#### [TASK TO CARRY OUT]
Reproduce exactly, and only, the lines running from the start of the entries below to the line containing "## Lazy Load".

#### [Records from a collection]
※ ※ ※
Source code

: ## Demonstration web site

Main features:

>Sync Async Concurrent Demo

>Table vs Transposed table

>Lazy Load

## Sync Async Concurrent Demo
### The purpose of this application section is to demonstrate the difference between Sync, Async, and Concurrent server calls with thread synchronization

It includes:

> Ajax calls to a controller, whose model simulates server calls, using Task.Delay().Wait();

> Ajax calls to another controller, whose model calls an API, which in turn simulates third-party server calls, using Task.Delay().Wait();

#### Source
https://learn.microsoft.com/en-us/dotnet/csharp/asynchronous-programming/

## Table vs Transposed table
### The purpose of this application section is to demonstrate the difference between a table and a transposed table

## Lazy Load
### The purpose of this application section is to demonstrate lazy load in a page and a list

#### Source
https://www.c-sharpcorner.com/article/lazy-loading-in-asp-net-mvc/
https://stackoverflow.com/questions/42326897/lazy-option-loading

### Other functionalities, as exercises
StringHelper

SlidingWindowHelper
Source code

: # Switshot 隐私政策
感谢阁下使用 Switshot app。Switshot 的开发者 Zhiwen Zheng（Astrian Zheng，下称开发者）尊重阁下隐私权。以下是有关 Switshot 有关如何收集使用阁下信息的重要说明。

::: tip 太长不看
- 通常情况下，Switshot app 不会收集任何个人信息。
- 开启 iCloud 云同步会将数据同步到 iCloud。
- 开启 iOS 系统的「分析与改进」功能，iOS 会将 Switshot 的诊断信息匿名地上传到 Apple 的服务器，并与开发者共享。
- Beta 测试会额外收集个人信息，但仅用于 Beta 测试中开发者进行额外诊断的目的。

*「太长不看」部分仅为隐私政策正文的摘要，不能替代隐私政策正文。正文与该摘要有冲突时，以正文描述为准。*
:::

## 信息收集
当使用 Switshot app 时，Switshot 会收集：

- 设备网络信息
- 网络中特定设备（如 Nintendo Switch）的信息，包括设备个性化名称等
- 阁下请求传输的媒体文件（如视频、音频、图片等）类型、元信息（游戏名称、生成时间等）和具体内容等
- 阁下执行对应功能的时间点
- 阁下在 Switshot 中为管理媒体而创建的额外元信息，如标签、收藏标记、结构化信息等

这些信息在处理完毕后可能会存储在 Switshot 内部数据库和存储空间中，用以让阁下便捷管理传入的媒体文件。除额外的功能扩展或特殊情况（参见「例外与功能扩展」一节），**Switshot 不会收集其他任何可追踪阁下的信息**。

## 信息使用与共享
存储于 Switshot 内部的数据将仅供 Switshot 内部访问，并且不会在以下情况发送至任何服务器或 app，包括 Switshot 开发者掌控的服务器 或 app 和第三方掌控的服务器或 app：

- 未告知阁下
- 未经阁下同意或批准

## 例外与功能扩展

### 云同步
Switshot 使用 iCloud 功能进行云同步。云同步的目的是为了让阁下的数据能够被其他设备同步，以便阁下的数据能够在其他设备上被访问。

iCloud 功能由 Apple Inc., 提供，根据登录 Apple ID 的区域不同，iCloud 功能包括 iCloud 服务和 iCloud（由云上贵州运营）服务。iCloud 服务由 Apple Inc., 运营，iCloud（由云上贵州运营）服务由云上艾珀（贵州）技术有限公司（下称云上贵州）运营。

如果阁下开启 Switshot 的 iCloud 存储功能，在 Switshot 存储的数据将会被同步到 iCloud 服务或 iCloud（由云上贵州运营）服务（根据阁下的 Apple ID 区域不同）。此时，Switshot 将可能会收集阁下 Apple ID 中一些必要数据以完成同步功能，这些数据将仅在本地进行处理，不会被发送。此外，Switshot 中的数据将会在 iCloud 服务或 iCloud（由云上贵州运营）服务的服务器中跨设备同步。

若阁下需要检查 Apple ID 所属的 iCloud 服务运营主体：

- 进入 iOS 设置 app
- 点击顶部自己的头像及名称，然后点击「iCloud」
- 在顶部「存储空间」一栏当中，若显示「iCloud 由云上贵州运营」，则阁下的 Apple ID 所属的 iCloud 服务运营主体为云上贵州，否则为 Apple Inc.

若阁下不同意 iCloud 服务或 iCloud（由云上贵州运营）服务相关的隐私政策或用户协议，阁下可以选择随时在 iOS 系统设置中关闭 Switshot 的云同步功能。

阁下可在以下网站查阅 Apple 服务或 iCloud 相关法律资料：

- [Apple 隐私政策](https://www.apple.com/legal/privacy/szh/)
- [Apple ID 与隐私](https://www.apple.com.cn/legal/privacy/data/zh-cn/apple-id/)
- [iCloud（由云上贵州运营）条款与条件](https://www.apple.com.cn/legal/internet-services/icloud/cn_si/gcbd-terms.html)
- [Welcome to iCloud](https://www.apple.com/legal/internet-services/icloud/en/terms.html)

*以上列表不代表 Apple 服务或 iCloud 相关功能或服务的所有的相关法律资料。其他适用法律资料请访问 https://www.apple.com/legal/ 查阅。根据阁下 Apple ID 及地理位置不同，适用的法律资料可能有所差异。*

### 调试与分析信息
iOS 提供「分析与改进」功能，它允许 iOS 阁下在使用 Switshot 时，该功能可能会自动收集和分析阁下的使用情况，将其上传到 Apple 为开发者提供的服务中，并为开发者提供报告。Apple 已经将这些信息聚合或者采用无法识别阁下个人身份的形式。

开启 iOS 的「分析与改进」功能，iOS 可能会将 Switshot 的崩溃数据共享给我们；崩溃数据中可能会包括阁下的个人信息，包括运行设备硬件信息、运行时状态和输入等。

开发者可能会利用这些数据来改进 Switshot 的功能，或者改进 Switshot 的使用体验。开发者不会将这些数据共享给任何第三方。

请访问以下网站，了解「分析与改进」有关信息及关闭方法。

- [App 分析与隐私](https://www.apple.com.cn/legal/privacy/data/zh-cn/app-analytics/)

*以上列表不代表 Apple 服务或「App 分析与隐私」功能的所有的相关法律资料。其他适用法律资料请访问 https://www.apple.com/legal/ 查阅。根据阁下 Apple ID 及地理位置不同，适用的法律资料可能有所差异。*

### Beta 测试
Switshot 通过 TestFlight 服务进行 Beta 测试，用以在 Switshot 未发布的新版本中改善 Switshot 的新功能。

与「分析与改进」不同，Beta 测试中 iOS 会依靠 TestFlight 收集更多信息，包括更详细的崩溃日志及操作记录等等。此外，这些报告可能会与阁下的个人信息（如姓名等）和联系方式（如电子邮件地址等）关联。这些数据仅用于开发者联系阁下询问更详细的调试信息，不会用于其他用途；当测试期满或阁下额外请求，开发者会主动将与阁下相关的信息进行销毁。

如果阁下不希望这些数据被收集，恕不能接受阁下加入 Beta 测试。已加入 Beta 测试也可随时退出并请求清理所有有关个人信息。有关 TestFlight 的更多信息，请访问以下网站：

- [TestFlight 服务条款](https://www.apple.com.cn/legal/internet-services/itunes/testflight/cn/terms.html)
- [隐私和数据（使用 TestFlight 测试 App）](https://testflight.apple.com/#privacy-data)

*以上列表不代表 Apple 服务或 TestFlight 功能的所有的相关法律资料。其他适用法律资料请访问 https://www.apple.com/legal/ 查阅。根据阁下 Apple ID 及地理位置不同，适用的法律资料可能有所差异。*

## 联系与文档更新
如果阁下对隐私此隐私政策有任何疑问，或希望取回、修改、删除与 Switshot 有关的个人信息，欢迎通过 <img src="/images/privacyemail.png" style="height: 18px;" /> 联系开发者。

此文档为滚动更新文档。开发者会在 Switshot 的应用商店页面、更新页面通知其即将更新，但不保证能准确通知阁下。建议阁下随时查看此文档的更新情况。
※ ※ ※
#### [RESULT]
Source code

: ## Demonstration web site

Main features:

>Sync Async Concurrent Demo

>Table vs Transposed table

>Lazy Load

## Sync Async Concurrent Demo
### The purpose of this application section is to demonstrate the difference between Sync, Async, and Concurrent server calls with thread synchronization

It includes:

> Ajax calls to a controller, whose model simulates server calls, using Task.Delay().Wait();

> Ajax calls to another controller, whose model calls an API, which in turn simulates third-party server calls, using Task.Delay().Wait();

#### Source
https://learn.microsoft.com/en-us/dotnet/csharp/asynchronous-programming/

## Table vs Transposed table
### The purpose of this application section is to demonstrate the difference between a table and a transposed table

## Lazy Load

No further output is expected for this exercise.